Prove that: Prove that if two angles of a triangle are unequal in measure, the side opposite to the greater angle is longer than the side opposite to the smaller angle.
Given: In $\triangle ABC,$ $m\angle B$ > $m\angle C$
To prove: $m\overline{AC}$>$\overline{AB}$,
Construction: Make $\angle ABM \cong \angle C.$ Draw $\overline{BN}$, the bisector of $\angle MBC$, i.e. $m\angle 1=m\angle 2$.

Explanation

• To prove this theorem statement, we start by assuming that we have a triangle ABC with angle B greater than angle C.

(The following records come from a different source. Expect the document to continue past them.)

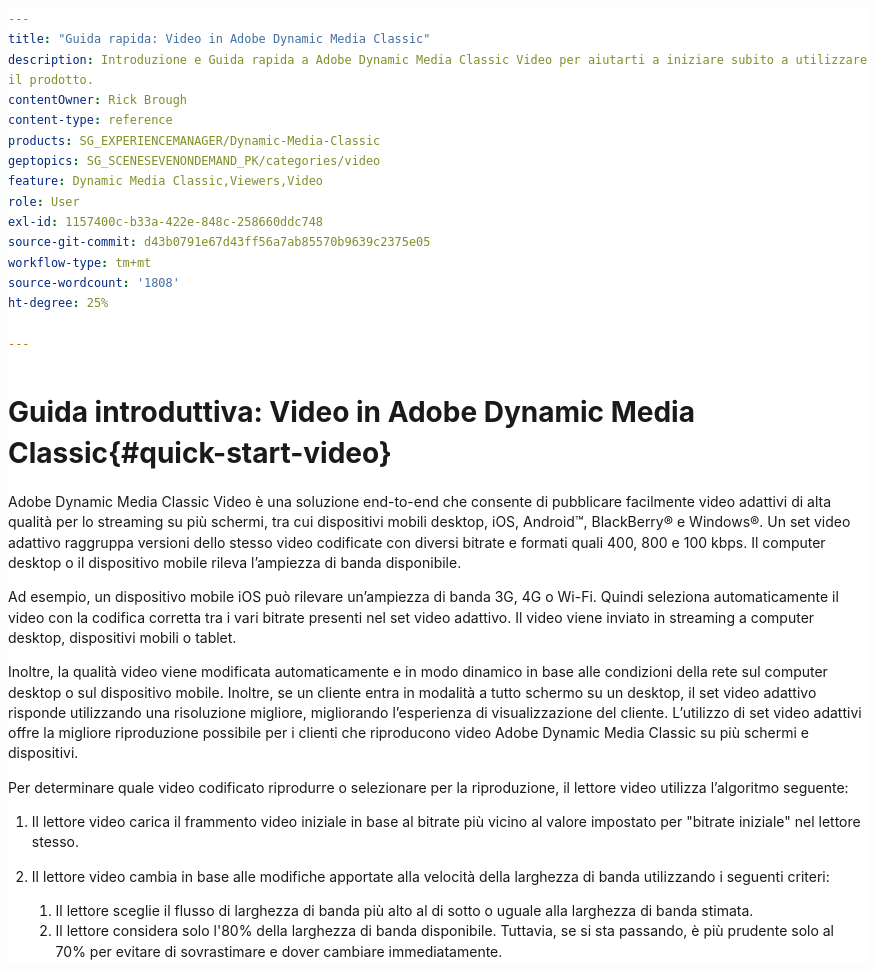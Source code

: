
 ```yaml
---
title: "Guida rapida: Video in Adobe Dynamic Media Classic"
description: Introduzione e Guida rapida a Adobe Dynamic Media Classic Video per aiutarti a iniziare subito a utilizzare il prodotto.
contentOwner: Rick Brough
content-type: reference
products: SG_EXPERIENCEMANAGER/Dynamic-Media-Classic
geptopics: SG_SCENESEVENONDEMAND_PK/categories/video
feature: Dynamic Media Classic,Viewers,Video
role: User
exl-id: 1157400c-b33a-422e-848c-258660ddc748
source-git-commit: d43b0791e67d43ff56a7ab85570b9639c2375e05
workflow-type: tm+mt
source-wordcount: '1808'
ht-degree: 25%

---
```


# Guida introduttiva: Video in Adobe Dynamic Media Classic{#quick-start-video}

Adobe Dynamic Media Classic Video è una soluzione end-to-end che consente di pubblicare facilmente video adattivi di alta qualità per lo streaming su più schermi, tra cui dispositivi mobili desktop, iOS, Android™, BlackBerry® e Windows®. Un set video adattivo raggruppa versioni dello stesso video codificate con diversi bitrate e formati quali 400, 800 e 100 kbps. Il computer desktop o il dispositivo mobile rileva l’ampiezza di banda disponibile.

Ad esempio, un dispositivo mobile iOS può rilevare un’ampiezza di banda 3G, 4G o Wi-Fi. Quindi seleziona automaticamente il video con la codifica corretta tra i vari bitrate presenti nel set video adattivo. Il video viene inviato in streaming a computer desktop, dispositivi mobili o tablet.

Inoltre, la qualità video viene modificata automaticamente e in modo dinamico in base alle condizioni della rete sul computer desktop o sul dispositivo mobile. Inoltre, se un cliente entra in modalità a tutto schermo su un desktop, il set video adattivo risponde utilizzando una risoluzione migliore, migliorando l’esperienza di visualizzazione del cliente. L’utilizzo di set video adattivi offre la migliore riproduzione possibile per i clienti che riproducono video Adobe Dynamic Media Classic su più schermi e dispositivi.

Per determinare quale video codificato riprodurre o selezionare per la riproduzione, il lettore video utilizza l’algoritmo seguente:

1. Il lettore video carica il frammento video iniziale in base al bitrate più vicino al valore impostato per &quot;bitrate iniziale&quot; nel lettore stesso.
1. Il lettore video cambia in base alle modifiche apportate alla velocità della larghezza di banda utilizzando i seguenti criteri:

   1. Il lettore sceglie il flusso di larghezza di banda più alto al di sotto o uguale alla larghezza di banda stimata.
   1. Il lettore considera solo l&#39;80% della larghezza di banda disponibile. Tuttavia, se si sta passando, è più prudente solo al 70% per evitare di sovrastimare e dover cambiare immediatamente.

• Then, we draw a line from point B to a point M on side AC, such that angle ABM is congruent to angle C. This creates two new angles, ABN and MBN, which we can use to prove our statement.

• We start by showing that angle ABN is congruent to angle ANB. This is because angle ANB is the sum of angles C and 2, while angle ABN is the sum of angles ABM and 1.

• We know that angles ABM and C are congruent because they are alternate interior angles formed by the transversal BM and the parallel lines AB and AC.

• We also know that angles 1 and 2 are congruent because they are both bisectors of angle MBC. Therefore, angles ABN and ANB are congruent by the angle addition postulate.

• Next, we use this congruence to show that side AC is longer than side AB. This is because if two angles of a triangle are congruent, then the sides opposite to those angles are congruent as well.

• In other words, AB is congruent to AN. Therefore, since angle ABN is congruent to angle ANB, we know that AB is congruent to AN. But AN is a segment of side AC, so we can conclude that AC is longer than AB.